Messianic Meals & Fast Days
Once upon a time, our people enjoyed in tranquility the Holy Land, the City of David, Mount Moriah, the Temple, and the Holy of Holies. Sadly enough, we did not fully appreciate what we had - and so we lost it.
Consequently, four fast days were instituted by the prophets and Sages to commemorate our bereavement. Days when we deprive our body of food and drink, stirring ourselves to repent the sins and shortcomings that twice caused the destruction of G-d's home and our banishment into exile.
The strictest of these fast days is the 9th of Av: Whereas the other three fasts begin at dawn of that day, Tisha B'Av begins at sunset of the previous evening. However, when this fast day coincides with Shabbat, a day when the mitzvah to pleasure ourselves with food and drink supersedes the injunction to fast, the fast is postponed to Sunday. In this context, the Talmud cites Rabbi Yehudah HaNassi's opinion that, “Since it has been postponed, let it be postponed altogether,” and according to the Rabbi, the fast is canceled completely.

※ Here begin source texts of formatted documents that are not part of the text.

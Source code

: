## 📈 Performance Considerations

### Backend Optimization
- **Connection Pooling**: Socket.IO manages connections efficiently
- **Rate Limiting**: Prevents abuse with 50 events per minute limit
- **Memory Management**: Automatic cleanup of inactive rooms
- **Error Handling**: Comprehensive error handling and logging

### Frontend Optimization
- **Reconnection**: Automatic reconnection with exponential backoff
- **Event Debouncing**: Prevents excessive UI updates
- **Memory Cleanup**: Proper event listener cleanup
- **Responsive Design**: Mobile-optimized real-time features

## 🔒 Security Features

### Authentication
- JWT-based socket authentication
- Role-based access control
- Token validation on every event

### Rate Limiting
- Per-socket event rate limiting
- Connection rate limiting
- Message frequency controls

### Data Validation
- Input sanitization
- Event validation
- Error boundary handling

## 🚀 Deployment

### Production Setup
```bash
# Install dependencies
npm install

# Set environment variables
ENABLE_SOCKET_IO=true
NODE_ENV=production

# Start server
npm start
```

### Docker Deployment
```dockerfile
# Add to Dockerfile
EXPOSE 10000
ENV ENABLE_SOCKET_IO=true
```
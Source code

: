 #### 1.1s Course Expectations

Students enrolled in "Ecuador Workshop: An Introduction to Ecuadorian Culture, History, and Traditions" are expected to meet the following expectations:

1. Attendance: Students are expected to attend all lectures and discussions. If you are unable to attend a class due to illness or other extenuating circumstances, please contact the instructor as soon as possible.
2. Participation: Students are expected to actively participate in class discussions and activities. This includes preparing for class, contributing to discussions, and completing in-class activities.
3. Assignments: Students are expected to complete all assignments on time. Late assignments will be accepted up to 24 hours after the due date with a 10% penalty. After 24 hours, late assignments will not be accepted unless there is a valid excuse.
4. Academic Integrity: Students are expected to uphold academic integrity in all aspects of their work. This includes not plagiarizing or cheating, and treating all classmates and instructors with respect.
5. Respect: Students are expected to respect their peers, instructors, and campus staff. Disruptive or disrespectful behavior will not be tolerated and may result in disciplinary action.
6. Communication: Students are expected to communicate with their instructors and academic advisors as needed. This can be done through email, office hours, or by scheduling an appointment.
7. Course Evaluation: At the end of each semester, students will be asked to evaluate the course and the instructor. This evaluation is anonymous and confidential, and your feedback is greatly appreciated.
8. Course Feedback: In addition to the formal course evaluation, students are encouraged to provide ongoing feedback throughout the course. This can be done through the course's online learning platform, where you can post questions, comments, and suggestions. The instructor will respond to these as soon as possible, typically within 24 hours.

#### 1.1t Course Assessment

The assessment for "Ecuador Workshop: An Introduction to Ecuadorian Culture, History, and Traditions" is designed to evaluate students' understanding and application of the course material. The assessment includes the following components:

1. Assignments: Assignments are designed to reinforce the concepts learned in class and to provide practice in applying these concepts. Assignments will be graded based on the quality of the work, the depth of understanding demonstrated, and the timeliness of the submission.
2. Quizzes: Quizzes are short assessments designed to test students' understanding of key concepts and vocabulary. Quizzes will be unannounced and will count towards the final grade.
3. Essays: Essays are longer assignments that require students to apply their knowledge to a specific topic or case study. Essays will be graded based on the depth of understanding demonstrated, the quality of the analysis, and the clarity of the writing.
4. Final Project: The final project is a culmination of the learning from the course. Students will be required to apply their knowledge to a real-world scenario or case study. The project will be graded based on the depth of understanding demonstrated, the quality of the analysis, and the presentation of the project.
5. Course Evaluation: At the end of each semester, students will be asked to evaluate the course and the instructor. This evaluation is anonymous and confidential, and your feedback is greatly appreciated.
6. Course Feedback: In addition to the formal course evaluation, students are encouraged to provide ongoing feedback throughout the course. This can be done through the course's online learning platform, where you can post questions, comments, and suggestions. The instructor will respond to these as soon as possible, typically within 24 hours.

Isaiah, the prophet, describes a fast day as, “A day of goodwill before G-d.” In other words, the sadness, the mourning, the recollection of our failings, and the deprivation of the body are not what define the essence of the fast day. At its core, the fast day is a wholly positive phenomenon: a day of opportunity for man to bring himself closer to his Creator.
Why then do we deny ourselves food and drink? Because the material aspect of our lives traditionally sets up barriers that separate us from G-d, we therefore forego some of our body's most basic needs in order to free our soul to take advantage of the, “Day of goodwill before G-d” without hindrance from our physical selves.
This explains why in the era of Moshiach the fast days will be, “transformed into days of gladness and joy.” In that era of perfection, the physical creation will no longer obscure the face of its Creator. On the contrary, it will equal and even surpass the spiritual as an expression of the all-pervasiveness of the divine truth. No longer will there be a need to suppress one's physical desires in order to actualize the positive essence of the fast days. Indeed, they will become festivals, on which the body's pleasure will contribute to the bond between G-d and man.
Shabbat is a weekly taste of the world to come. On fast days that occur on Shabbat, the fast day is stripped of its negative husk and its wholly positive core is exposed. In other words, a fast day occurring on Shabbat is not a clash between two opposing elements in which the stronger element (Shabbat) overpowers the weaker (the fast day), postponing to Sunday the negative aspects of the day. Rather, the essence of Shabbat and the essence of the fast day are fully compatible.
So it's not that the fast day is not being observed on Shabbat - it is - but in a different manner, one that is more consistent with its true function. It is being observed in the fashion in which it will be performed in the perfect world of Moshiach.
This explains Rabbi Yehudah's view that when the 9th of Av falls on Shabbat, the fast day should be “postponed altogether.” For on such a year, Shabbat has enabled us to actualize the quintessential function of the fast day as a, “Day of goodwill before G-d” without the negative externalities it requires on other days. Thus there is no further need, maintains Rabbi Yehudah, for a day of fasting.
In actual practice, we do not follow Rabbi Yehudah's view. For Shabbat is only a taste of a future perfection. We still inhabit a world in which our material involvements tend to obscure, rather than enhance, our spiritual sensitivities. Thus in our present day and age, even on Shabbat, we experience only a semblance of the absolute harmony between man and G-d.
That is why after sampling a messianic Tisha B'Av meal on Shabbat, we must observe another ordinary Tisha B'Av on Sunday. Only then can we fully exploit the days of goodwill as formulated by the Sages.